Aldo Buzzi (10 August 1910 – 9 October 2009) was an author and architect.

Born in Como, Italy, Buzzi graduated from the Milan School of Architecture in 1938. Though primarily an author of travel and gastronomy books, he also worked as an architect; as assistant director, scene writer, and screenwriter for various film production companies in the former Yugoslavia, and in Rome, Italy, and France.

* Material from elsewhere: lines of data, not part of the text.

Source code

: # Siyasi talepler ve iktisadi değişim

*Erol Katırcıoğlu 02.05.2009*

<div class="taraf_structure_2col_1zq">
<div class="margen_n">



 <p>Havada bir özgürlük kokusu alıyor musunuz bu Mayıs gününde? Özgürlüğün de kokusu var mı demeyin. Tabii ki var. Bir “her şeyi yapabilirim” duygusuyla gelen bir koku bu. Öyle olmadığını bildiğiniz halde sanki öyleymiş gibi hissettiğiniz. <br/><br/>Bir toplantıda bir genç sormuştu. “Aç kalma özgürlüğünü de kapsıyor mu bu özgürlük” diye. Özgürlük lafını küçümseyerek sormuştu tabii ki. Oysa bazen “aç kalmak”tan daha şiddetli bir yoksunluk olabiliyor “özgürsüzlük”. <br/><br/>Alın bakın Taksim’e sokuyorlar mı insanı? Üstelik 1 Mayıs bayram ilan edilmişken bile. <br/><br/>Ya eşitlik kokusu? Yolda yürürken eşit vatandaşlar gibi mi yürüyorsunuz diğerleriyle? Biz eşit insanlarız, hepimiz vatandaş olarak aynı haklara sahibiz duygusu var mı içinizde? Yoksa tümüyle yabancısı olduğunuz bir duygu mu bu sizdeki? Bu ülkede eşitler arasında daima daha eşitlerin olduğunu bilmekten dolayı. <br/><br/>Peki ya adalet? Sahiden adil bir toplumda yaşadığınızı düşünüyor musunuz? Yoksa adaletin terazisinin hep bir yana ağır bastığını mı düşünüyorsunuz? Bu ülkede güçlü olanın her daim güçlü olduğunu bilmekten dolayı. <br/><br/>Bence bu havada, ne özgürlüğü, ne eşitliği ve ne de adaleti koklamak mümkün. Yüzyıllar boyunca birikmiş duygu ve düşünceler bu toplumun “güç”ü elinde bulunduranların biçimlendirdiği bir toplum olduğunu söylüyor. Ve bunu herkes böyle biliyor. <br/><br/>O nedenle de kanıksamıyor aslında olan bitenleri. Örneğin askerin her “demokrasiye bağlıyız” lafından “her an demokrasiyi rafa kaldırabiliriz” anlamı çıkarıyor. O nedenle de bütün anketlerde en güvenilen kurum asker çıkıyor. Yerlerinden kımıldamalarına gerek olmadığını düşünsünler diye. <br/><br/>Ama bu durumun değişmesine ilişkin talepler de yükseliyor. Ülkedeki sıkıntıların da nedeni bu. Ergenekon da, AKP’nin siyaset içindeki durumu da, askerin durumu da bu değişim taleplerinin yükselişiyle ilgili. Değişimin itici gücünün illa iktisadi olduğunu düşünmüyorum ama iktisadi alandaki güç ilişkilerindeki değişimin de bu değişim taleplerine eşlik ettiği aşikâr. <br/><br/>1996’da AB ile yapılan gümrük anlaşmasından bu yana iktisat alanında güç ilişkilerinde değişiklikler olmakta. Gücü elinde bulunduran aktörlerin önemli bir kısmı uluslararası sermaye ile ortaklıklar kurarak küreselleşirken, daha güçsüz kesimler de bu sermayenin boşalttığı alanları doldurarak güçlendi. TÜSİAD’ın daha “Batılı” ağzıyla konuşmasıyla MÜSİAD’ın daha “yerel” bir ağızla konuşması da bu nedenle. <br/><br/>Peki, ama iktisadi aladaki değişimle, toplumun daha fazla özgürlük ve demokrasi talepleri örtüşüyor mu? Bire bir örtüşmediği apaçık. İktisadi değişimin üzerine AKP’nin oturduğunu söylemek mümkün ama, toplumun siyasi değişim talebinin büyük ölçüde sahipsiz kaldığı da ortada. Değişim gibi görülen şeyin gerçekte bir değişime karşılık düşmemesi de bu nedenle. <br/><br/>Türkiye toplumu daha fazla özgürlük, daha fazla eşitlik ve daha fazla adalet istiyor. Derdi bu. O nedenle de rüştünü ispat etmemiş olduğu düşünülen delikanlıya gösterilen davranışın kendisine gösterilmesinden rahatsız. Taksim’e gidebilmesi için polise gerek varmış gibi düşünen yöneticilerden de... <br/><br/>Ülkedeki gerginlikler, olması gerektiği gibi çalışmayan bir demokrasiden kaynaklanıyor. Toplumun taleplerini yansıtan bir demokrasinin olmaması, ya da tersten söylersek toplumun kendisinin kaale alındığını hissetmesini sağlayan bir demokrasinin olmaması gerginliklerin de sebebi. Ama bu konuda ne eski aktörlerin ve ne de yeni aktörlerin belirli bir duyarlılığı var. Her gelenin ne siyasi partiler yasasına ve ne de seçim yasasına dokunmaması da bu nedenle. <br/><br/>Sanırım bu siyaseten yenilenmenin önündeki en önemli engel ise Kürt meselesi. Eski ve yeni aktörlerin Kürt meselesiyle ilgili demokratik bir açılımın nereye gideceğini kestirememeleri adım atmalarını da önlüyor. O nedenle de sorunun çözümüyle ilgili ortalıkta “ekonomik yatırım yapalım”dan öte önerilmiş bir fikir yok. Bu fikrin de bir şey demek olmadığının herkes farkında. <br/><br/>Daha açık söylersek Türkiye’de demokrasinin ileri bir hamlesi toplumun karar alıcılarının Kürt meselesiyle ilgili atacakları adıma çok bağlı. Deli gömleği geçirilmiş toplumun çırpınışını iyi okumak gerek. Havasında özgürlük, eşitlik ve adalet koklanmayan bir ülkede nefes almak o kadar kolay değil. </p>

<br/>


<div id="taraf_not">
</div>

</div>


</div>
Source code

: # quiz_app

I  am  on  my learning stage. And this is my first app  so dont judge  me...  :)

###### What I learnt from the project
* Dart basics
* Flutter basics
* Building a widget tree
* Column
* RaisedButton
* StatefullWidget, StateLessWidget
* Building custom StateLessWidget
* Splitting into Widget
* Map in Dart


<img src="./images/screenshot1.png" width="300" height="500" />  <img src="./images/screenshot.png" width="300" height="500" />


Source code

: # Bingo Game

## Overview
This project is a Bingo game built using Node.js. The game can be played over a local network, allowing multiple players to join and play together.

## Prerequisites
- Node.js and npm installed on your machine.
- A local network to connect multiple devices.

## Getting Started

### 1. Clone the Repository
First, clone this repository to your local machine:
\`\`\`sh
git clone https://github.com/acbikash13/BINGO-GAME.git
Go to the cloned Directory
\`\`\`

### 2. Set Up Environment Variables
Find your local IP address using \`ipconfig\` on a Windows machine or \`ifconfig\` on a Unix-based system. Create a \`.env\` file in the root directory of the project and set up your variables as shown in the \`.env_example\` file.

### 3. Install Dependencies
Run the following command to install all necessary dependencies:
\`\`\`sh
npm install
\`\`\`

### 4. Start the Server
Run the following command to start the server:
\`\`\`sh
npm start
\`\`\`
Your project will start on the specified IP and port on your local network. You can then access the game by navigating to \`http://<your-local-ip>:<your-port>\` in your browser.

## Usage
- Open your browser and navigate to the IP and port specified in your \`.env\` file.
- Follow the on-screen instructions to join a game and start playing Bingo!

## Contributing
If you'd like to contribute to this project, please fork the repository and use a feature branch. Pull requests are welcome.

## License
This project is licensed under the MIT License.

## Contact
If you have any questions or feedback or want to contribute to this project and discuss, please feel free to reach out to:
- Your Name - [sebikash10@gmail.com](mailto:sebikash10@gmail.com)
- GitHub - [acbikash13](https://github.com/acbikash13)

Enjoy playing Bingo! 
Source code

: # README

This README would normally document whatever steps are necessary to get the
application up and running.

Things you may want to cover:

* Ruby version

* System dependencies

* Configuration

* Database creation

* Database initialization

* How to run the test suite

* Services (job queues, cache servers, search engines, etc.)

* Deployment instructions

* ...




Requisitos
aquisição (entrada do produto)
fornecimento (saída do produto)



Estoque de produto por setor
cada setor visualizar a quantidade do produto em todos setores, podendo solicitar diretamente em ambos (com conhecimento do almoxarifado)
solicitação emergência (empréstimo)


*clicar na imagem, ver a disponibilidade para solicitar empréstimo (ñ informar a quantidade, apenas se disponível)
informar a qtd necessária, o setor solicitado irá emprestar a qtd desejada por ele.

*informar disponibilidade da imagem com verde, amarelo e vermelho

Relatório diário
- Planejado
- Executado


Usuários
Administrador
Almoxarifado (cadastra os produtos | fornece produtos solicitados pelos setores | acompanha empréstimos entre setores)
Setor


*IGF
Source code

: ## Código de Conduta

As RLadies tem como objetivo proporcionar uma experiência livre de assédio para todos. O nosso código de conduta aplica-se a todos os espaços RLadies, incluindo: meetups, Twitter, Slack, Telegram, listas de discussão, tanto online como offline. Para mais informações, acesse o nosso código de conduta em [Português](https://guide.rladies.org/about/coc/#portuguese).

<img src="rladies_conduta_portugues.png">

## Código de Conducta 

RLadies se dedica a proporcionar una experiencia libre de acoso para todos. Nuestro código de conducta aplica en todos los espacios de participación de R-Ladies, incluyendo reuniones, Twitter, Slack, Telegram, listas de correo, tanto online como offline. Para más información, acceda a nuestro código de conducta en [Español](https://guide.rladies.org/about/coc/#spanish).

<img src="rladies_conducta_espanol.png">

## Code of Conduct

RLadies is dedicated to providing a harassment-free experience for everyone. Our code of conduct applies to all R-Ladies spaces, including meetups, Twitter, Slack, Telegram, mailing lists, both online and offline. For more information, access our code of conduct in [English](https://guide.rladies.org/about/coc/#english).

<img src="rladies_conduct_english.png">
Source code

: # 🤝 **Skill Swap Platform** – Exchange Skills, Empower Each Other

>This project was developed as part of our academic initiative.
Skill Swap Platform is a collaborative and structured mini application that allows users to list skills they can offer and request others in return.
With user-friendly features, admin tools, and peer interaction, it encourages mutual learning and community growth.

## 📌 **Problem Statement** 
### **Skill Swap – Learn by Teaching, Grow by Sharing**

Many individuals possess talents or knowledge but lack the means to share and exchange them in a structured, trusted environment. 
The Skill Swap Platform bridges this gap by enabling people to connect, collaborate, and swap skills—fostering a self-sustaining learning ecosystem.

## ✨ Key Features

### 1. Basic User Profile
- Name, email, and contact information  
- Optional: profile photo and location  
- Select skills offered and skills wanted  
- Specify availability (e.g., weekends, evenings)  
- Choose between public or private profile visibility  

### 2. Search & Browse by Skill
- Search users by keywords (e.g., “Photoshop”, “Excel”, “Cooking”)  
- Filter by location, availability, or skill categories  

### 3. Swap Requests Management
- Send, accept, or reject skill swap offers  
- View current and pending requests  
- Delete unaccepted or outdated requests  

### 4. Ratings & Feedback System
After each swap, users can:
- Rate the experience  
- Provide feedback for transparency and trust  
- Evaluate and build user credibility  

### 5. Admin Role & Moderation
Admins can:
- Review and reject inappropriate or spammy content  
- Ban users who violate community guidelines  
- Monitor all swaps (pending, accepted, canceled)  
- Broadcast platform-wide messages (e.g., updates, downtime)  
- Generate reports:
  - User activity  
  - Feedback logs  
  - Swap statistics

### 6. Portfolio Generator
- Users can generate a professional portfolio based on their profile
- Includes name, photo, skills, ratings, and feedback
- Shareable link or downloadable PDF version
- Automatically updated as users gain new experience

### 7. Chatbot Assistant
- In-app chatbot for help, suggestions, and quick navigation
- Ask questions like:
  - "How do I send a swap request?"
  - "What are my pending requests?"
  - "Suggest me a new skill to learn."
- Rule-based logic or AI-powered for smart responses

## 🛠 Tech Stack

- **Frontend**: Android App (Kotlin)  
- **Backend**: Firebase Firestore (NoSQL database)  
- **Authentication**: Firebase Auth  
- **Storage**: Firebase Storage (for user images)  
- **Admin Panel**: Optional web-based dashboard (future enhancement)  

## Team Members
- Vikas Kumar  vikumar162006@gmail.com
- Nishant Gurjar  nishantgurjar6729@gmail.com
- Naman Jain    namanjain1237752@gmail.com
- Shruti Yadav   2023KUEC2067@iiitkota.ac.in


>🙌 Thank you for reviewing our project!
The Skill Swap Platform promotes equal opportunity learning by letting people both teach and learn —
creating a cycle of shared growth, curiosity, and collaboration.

He edited the following films: La Kermesse héroïque, Ridolini e la collana della suocera e Ridolini esploratore, and Sette anni di guai, all produced by Editoriale Domus, 1945.

Publications

 Taccuino dell'aiuto-regista (1944)
 Quando la pantera rugge (1972)
 Piccolo diario americano, illustrated by Saul Steinberg (1974)
 L'uovo alla kok: ricette, curiosita (1979)
 Viaggio in Terra delle mosche e altri viaggi (1994); translated into English by Ann Goldstein and published as Journey to the Land of the Flies (1996)
 Cechov a Sondrio (1991)
 A Weakness for Almost Everything (1999); translated by Ann Goldstein
 The Perfect Egg and Other Secrets (2005); translated by Guido Waldman, illustrated by Saul Steinberg
 Parliamo d'altro (2006)

Aldo Buzzi is listed with Luigi Chiarini, Director of The Centro Sperimentale del Cinema, Rome, as one of the assistant directors of Love in The City (1953), the pioneering Neorealist episode film initiated and produced by Cesare Zavattini, together with Riccardo Ghione and Marco Ferrero (who directed La Grande Bouffe in the 1970s). Two of the episodes were directed by Federico Fellini (whom Buzzi had already worked with) and Alberto Lattuada. (Buzzi was married to Lattuada's sister). Gillo Pontecovorvo, who later directed The Battle of Algiers, combining documentary with a fictional treatment, was also an assistant director on the film.